A semiconductor component for a memory device is provided. The semiconductor component comprises a first active region extending in a first direction; a second active region extending in the first direction; a first conductive layer disposed across the first active region and the second active region, in a second direction substantially perpendicular to the first direction; a second conductive layer extending in the first direction; and a first conductive via connecting the first conductive layer and the second conductive layer.

Description

BACKGROUND

The present disclosure relates, in general, to semiconductor circuits for memory devices and methods of manufacturing the same. Specifically, the present disclosure relates to on-die termination (ODT) circuits for memory devices and methods of manufacturing the same.

In the field of electronics, electrical termination is the practice of ending a transmission line with a device that matches the characteristic impedance of the line. The electrical termination prevents signals from reflecting off the end of the transmission line. Reflections at the ends of unterminated transmission lines cause distortion which can produce ambiguous digital signal levels and mis-operation of digital systems. Reflections in analog signal systems cause effects such as video ghosting, or power loss in radio transmitter transmission lines.

On-die termination (ODT) is a technology wherein the electrical termination for impedance matching in transmission lines is located inside a semiconductor chip instead of on a printed circuit board (PCB). In the field of memory devices, such as double data rate synchronous dynamic random access memory (DDR SDRAM) or LPDDR (Low Power DDR) SDRAM, high linearity is required for similar resistance under different pad voltage. In the existing techniques, titanium nitride (TiN) resistors are usually used in order to enhance the linearities for the drivers or the ODTs of DDR/LPDDR. Nevertheless, the size or dimension of a TiN resistor cannot be reduced as the manufacturing process evolves. Furthermore, routings between TiN resistors and transistors would also be an issue in achieving a more compact size for memory devices.

BRIEF DESCRIPTION OF THE DRAWINGS

Aspects of the embodiments of the present disclosure are best understood from the following detailed description when read with the accompanying figures. It should be noted that, in accordance with the standard practice in the industry, various structures are not drawn to scale. In fact, the dimensions of the various structures may be arbitrarily increased or reduced for clarity of discussion.

FIG. 1 illustrates a top view of a semiconductor device, in accordance with some embodiments of the present disclosure.

FIG. 2 illustrates a top view of a semiconductor device, in accordance with some embodiments of the present disclosure.

FIG. 3 illustrates a top view of a semiconductor device, in accordance with some embodiments of the present disclosure.

FIG. 4A illustrates a schematic view of a circuit, in accordance with some embodiments of the present disclosure.

FIG. 4B illustrates a schematic view of a semiconductor layout, in accordance with some embodiments of the present disclosure.

FIG. 5 illustrates a schematic view of a circuit, in accordance with some embodiments of the present disclosure.

FIG. 6 illustrates a top view of a semiconductor device, in accordance with some embodiments of the present disclosure.
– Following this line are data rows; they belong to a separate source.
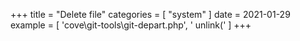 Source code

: +++
title = "Delete file"
categories = [ "system" ]
date = 2021-01-29
example = [
   'cove\git-tools\git-depart.php', ' unlink('
]
+++
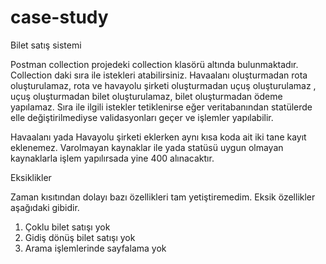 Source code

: # case-study
Bilet satış sistemi

Postman collection projedeki collection klasörü altında bulunmaktadır. Collection daki sıra ile istekleri atabilirsiniz. 
Havaalanı oluşturmadan rota oluşturulamaz, rota ve havayolu şirketi oluşturmadan uçuş oluşturulamaz , uçuş oluşturmadan bilet oluşturulamaz, bilet oluşturmadan ödeme yapılamaz. Sıra ile ilgili istekler tetiklenirse  eğer veritabanından statülerde elle değiştirilmediyse validasyonları geçer ve işlemler yapılabilir. 

Havaalanı yada Havayolu şirketi eklerken aynı kısa koda ait iki tane kayıt eklenemez. Varolmayan kaynaklar ile yada statüsü uygun olmayan kaynaklarla işlem yapılırsada yine 400 alınacaktır.  



Eksiklikler 

Zaman kısıtından dolayı bazı özellikleri tam yetiştiremedim. Eksik özellikler aşağıdaki gibidir.

1) Çoklu bilet satışı yok
2) Gidiş dönüş bilet satışı yok
3) Arama işlemlerinde sayfalama yok
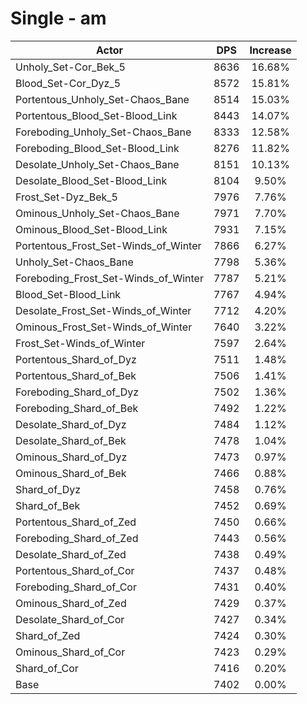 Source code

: # Single - am
| Actor | DPS | Increase |
|---|:---:|:---:|
|Unholy_Set-Cor_Bek_5|8636|16.68%|
|Blood_Set-Cor_Dyz_5|8572|15.81%|
|Portentous_Unholy_Set-Chaos_Bane|8514|15.03%|
|Portentous_Blood_Set-Blood_Link|8443|14.07%|
|Foreboding_Unholy_Set-Chaos_Bane|8333|12.58%|
|Foreboding_Blood_Set-Blood_Link|8276|11.82%|
|Desolate_Unholy_Set-Chaos_Bane|8151|10.13%|
|Desolate_Blood_Set-Blood_Link|8104|9.50%|
|Frost_Set-Dyz_Bek_5|7976|7.76%|
|Ominous_Unholy_Set-Chaos_Bane|7971|7.70%|
|Ominous_Blood_Set-Blood_Link|7931|7.15%|
|Portentous_Frost_Set-Winds_of_Winter|7866|6.27%|
|Unholy_Set-Chaos_Bane|7798|5.36%|
|Foreboding_Frost_Set-Winds_of_Winter|7787|5.21%|
|Blood_Set-Blood_Link|7767|4.94%|
|Desolate_Frost_Set-Winds_of_Winter|7712|4.20%|
|Ominous_Frost_Set-Winds_of_Winter|7640|3.22%|
|Frost_Set-Winds_of_Winter|7597|2.64%|
|Portentous_Shard_of_Dyz|7511|1.48%|
|Portentous_Shard_of_Bek|7506|1.41%|
|Foreboding_Shard_of_Dyz|7502|1.36%|
|Foreboding_Shard_of_Bek|7492|1.22%|
|Desolate_Shard_of_Dyz|7484|1.12%|
|Desolate_Shard_of_Bek|7478|1.04%|
|Ominous_Shard_of_Dyz|7473|0.97%|
|Ominous_Shard_of_Bek|7466|0.88%|
|Shard_of_Dyz|7458|0.76%|
|Shard_of_Bek|7452|0.69%|
|Portentous_Shard_of_Zed|7450|0.66%|
|Foreboding_Shard_of_Zed|7443|0.56%|
|Desolate_Shard_of_Zed|7438|0.49%|
|Portentous_Shard_of_Cor|7437|0.48%|
|Foreboding_Shard_of_Cor|7431|0.40%|
|Ominous_Shard_of_Zed|7429|0.37%|
|Desolate_Shard_of_Cor|7427|0.34%|
|Shard_of_Zed|7424|0.30%|
|Ominous_Shard_of_Cor|7423|0.29%|
|Shard_of_Cor|7416|0.20%|
|Base|7402|0.00%|
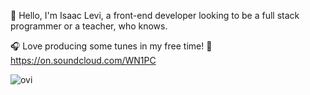 🔭 Hello, I'm Isaac Levi, a front-end developer looking to be a full stack programmer or a teacher, who knows.

🎧 Love producing some tunes in my free time! 🎻
https://on.soundcloud.com/WN1PC

<img src="https://github-readme-stats.vercel.app/api/top-langs?username=saaclevi&show_icons=true&locale=en&layout=compact&theme=chartreuse-dark" alt="ovi" />

<!---
saaclevi/saaclevi is a ✨ special ✨ repository because its `README.md` (this file) appears on your GitHub profile.
You can click the Preview link to take a look at your changes.
--->
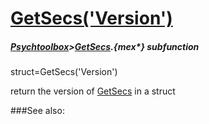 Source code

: # [GetSecs('Version')](GetSecs-Version) 
##### [Psychtoolbox](Psychtoolbox)>[GetSecs](GetSecs).{mex*} subfunction

struct=GetSecs('Version')

return the version of [GetSecs](GetSecs) in a struct  


###See also:

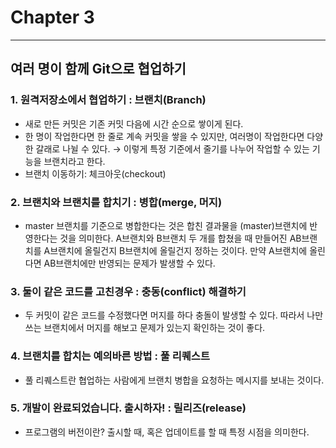 # Chapter 3

---

## 여러 명이 함께 Git으로 협업하기

### 1. 원격저장소에서 협업하기 : 브랜치(Branch)

- 새로 만든 커밋은 기존 커밋 다음에 시간 순으로 쌓이게 된다.
- 한 명이 작업한다면 한 줄로 계속 커밋을 쌓을 수 있지만, 여러명이 작업한다면 다양한 갈래로 나뉠 수 있다. → 이렇게 특정 기준에서 줄기를 나누어 작업할 수 있는 기능을 브랜치라고 한다.
- 브랜치 이동하기: 체크아웃(checkout)

### 2. 브랜치와 브랜치를 합치기 : 병합(merge, 머지)

- master 브랜치를 기준으로 병합한다는 것은 합친 결과물을 (master)브랜치에 반영한다는 것을 의미한다. A브랜치와 B브랜치 두 개를 합쳤을 때 만들어진 AB브랜치를 A브랜치에 올릴건지 B브랜치에 올릴건지 정하는 것이다. 만약 A브랜치에 올린다면 AB브랜치에만 반영되는 문제가 발생할 수 있다.

### 3. 둘이 같은 코드를 고친경우 : 충동(conflict) 해결하기

- 두 커밋이 같은 코드를 수정했다면 머지를 하다 충돌이 발생할 수 있다. 따라서 나만 쓰는 브랜치에서 머지를 해보고 문제가 있는지 확인하는 것이 좋다.

### 4. 브랜치를 합치는 예의바른 방법 : 풀 리퀘스트

- 풀 리퀘스트란 협업하는 사람에게 브랜치 병합을 요청하는 메시지를 보내는 것이다.

### 5. 개발이 완료되었습니다. 출시하자! : 릴리즈(release)

- 프로그램의 버전이란? 출시할 때, 혹은 업데이트를 할 때 특정 시점을 의미한다.
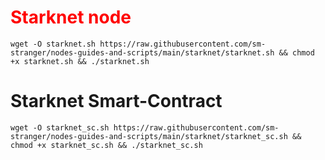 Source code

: 

<h1 style="color:red">Starknet node</h1>

<pre><code>wget -O starknet.sh https://raw.githubusercontent.com/sm-stranger/nodes-guides-and-scripts/main/starknet/starknet.sh && chmod +x starknet.sh && ./starknet.sh</code></pre>

<h1>Starknet Smart-Contract</h1>
<pre><code>wget -O starknet_sc.sh https://raw.githubusercontent.com/sm-stranger/nodes-guides-and-scripts/main/starknet/starknet_sc.sh && chmod +x starknet_sc.sh && ./starknet_sc.sh</code></pre>
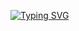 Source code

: [![Typing SVG](https://readme-typing-svg.herokuapp.com?color=%2336BCF7&lines=Differents+modules+Hikka+Telegram+Userbot+by+dev+nerv.love)](https://git.io/typing-svg)
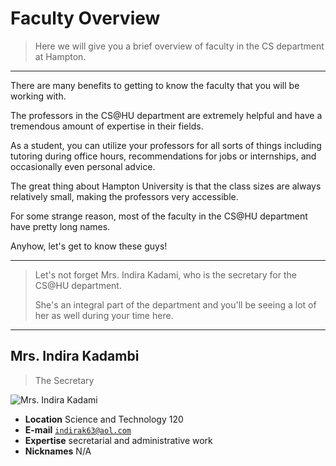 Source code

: # Faculty Overview

> Here we will give you a brief overview of faculty in the CS department at Hampton.

---

There are many benefits to getting to know the faculty that you will be working with.

The professors in the CS@HU department are extremely helpful and have a tremendous amount of expertise in their fields.

As a student, you can utilize your professors for all sorts of things including tutoring during office hours, recommendations for jobs or internships, and occasionally even personal advice.

The great thing about Hampton University is that the class sizes are always relatively small, making the professors very accessible.

For some strange reason, most of the faculty in the CS@HU department have pretty long names.

Anyhow, let's get to know these guys!

---

> Let's not forget Mrs. Indira Kadami, who is the secretary for the CS@HU department.
>
> She's an integral part of the department and you'll be seeing a lot of her as well during your time here.

---

## Mrs. Indira Kadambi

> The Secretary

![Mrs. Indira Kadami](https://huacm.files.wordpress.com/2015/03/img_0351.jpg)

- **Location** Science and Technology 120
- **E-mail** [`indirak63@aol.com`](mailto:indirak63@aol.com)
- **Expertise** secretarial and administrative work
- **Nicknames** N/A
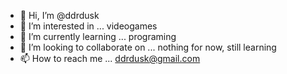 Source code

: - 👋 Hi, I’m @ddrdusk
- 👀 I’m interested in ... videogames
- 🌱 I’m currently learning ... programing
- 💞️ I’m looking to collaborate on ... nothing for now, still learning
- 📫 How to reach me ... ddrdusk@gmail.com

<!---
ddrdusk/ddrdusk is a ✨ special ✨ repository because its `README.md` (this file) appears on your GitHub profile.
You can click the Preview link to take a look at your changes.
--->

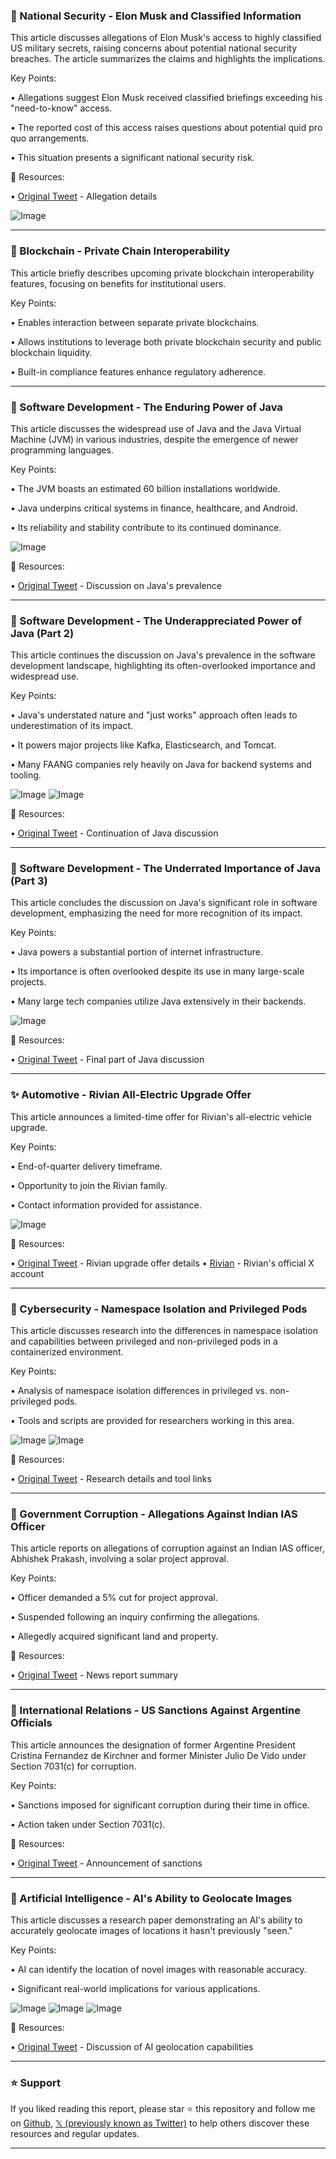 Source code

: ### 🚨 National Security - Elon Musk and Classified Information

This article discusses allegations of Elon Musk's access to highly classified US military secrets, raising concerns about potential national security breaches.  The article summarizes the claims and highlights the implications.

Key Points:

• Allegations suggest Elon Musk received classified briefings exceeding his "need-to-know" access.


• The reported cost of this access raises questions about potential quid pro quo arrangements.


• This situation presents a significant national security risk.



🔗 Resources:

• [Original Tweet](https://x.com/OAlexanderDK/status/1903715026810134816) - Allegation details


![Image](https://pbs.twimg.com/media/Gmm-10IaEAAeWrh?format=jpg&name=small)


---
### 🚀 Blockchain - Private Chain Interoperability

This article briefly describes upcoming private blockchain interoperability features, focusing on benefits for institutional users.

Key Points:

• Enables interaction between separate private blockchains.


• Allows institutions to leverage both private blockchain security and public blockchain liquidity.


• Built-in compliance features enhance regulatory adherence.



---
### 🤖 Software Development - The Enduring Power of Java

This article discusses the widespread use of Java and the Java Virtual Machine (JVM) in various industries, despite the emergence of newer programming languages.

Key Points:

• The JVM boasts an estimated 60 billion installations worldwide.


• Java underpins critical systems in finance, healthcare, and Android.


• Its reliability and stability contribute to its continued dominance.



![Image](https://pbs.twimg.com/media/Gmrk9NwbAAA_zdM?format=jpg&name=small)

🔗 Resources:

• [Original Tweet](https://x.com/lauriewired/status/1903587489144836283) -  Discussion on Java's prevalence


---
### 🤖 Software Development - The Underappreciated Power of Java (Part 2)

This article continues the discussion on Java's prevalence in the software development landscape, highlighting its often-overlooked importance and widespread use.


Key Points:

• Java's understated nature and "just works" approach often leads to underestimation of its impact.


•  It powers major projects like Kafka, Elasticsearch, and Tomcat.


• Many FAANG companies rely heavily on Java for backend systems and tooling.



![Image](https://pbs.twimg.com/media/GmrmTUpbwAAyDCP?format=jpg&name=small)
![Image](https://pbs.twimg.com/media/GmrmjhVbUAAxQXd?format=jpg&name=small)

🔗 Resources:

• [Original Tweet](https://x.com/lauriewired/status/1903587491246182781) - Continuation of Java discussion



---
### 🤖 Software Development -  The Underrated Importance of Java (Part 3)

This article concludes the discussion on Java's significant role in software development, emphasizing the need for more recognition of its impact.

Key Points:

•  Java powers a substantial portion of internet infrastructure.


• Its importance is often overlooked despite its use in many large-scale projects.


• Many large tech companies utilize Java extensively in their backends.



![Image](https://pbs.twimg.com/media/GmrmEFkakAAYa1R?format=png&name=small)

🔗 Resources:

• [Original Tweet](https://x.com/lauriewired/status/1903587493125238955) - Final part of Java discussion


---
### ✨ Automotive - Rivian All-Electric Upgrade Offer

This article announces a limited-time offer for Rivian's all-electric vehicle upgrade.

Key Points:

• End-of-quarter delivery timeframe.


• Opportunity to join the Rivian family.


• Contact information provided for assistance.



![Image](https://pbs.twimg.com/media/GmrK0sPaIAA5fWS?format=png&name=small)

🔗 Resources:

• [Original Tweet](https://x.com/Cybermazh/status/1903557062824427805) - Rivian upgrade offer details
• [Rivian](https://x.com/Rivian) - Rivian's official X account


---
### 🤖 Cybersecurity - Namespace Isolation and Privileged Pods

This article discusses research into the differences in namespace isolation and capabilities between privileged and non-privileged pods in a containerized environment.

Key Points:

• Analysis of namespace isolation differences in privileged vs. non-privileged pods.


• Tools and scripts are provided for researchers working in this area.



![Image](https://pbs.twimg.com/media/GmqooWWW4AES5P_?format=jpg&name=small)
![Image](https://pbs.twimg.com/media/GmqpoICX0AAFxGA?format=png&name=large)

🔗 Resources:

• [Original Tweet](https://x.com/GrahamHelton3/status/1903520498048291223) -  Research details and tool links



---
### 🚨  Government Corruption - Allegations Against Indian IAS Officer

This article reports on allegations of corruption against an Indian IAS officer, Abhishek Prakash, involving a solar project approval.

Key Points:

• Officer demanded a 5% cut for project approval.


• Suspended following an inquiry confirming the allegations.


• Allegedly acquired significant land and property.



🔗 Resources:

• [Original Tweet](https://x.com/theskindoctor13/status/1903421626894434557) - News report summary


---
### 🚨 International Relations - US Sanctions Against Argentine Officials

This article announces the designation of former Argentine President Cristina Fernandez de Kirchner and former Minister Julio De Vido under Section 7031(c) for corruption.

Key Points:

•  Sanctions imposed for significant corruption during their time in office.


• Action taken under Section 7031(c).



🔗 Resources:

• [Original Tweet](https://x.com/SecRubio/status/1903168207050956984) - Announcement of sanctions


---
### 🤖 Artificial Intelligence - AI's Ability to Geolocate Images

This article discusses a research paper demonstrating an AI's ability to accurately geolocate images of locations it hasn't previously "seen."

Key Points:

• AI can identify the location of novel images with reasonable accuracy.


• Significant real-world implications for various applications.



![Image](https://pbs.twimg.com/media/Gmifw4yXAAAom_p?format=png&name=small)
![Image](https://pbs.twimg.com/media/GmifzaaWgAA0L1O?format=jpg&name=360x360)
![Image](https://pbs.twimg.com/media/Gmif03maEAIjGGC?format=jpg&name=360x360)

🔗 Resources:

• [Original Tweet](https://x.com/emollick/status/1903135115334594871) -  Discussion of AI geolocation capabilities


---

### ⭐️ Support

If you liked reading this report, please star ⭐️ this repository and follow me on [Github](https://github.com/Drix10), [𝕏 (previously known as Twitter)](https://x.com/DRIX_10_) to help others discover these resources and regular updates.

---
FIG. 7 illustrates a top view of a semiconductor device, in accordance with some embodiments of the present disclosure.

FIG. 8 illustrates a top view of a semiconductor device, in accordance with some embodiments of the present disclosure.

FIG. 9A illustrates a schematic view of a circuit, in accordance with some embodiments of the present disclosure.

FIG. 9B illustrates a schematic view of a semiconductor layout, in accordance with some embodiments of the present disclosure.

FIG. 10A illustrates a top view of a semiconductor device, in accordance with some embodiments of the present disclosure.

FIG. 10B illustrates a cross-sectional view of a semiconductor device, in accordance with some embodiments of the present disclosure.

FIG. 11 illustrates a diagram showing the percentage of area for each component of different ODT or driver/driving circuits, in accordance with some embodiments of the present disclosure.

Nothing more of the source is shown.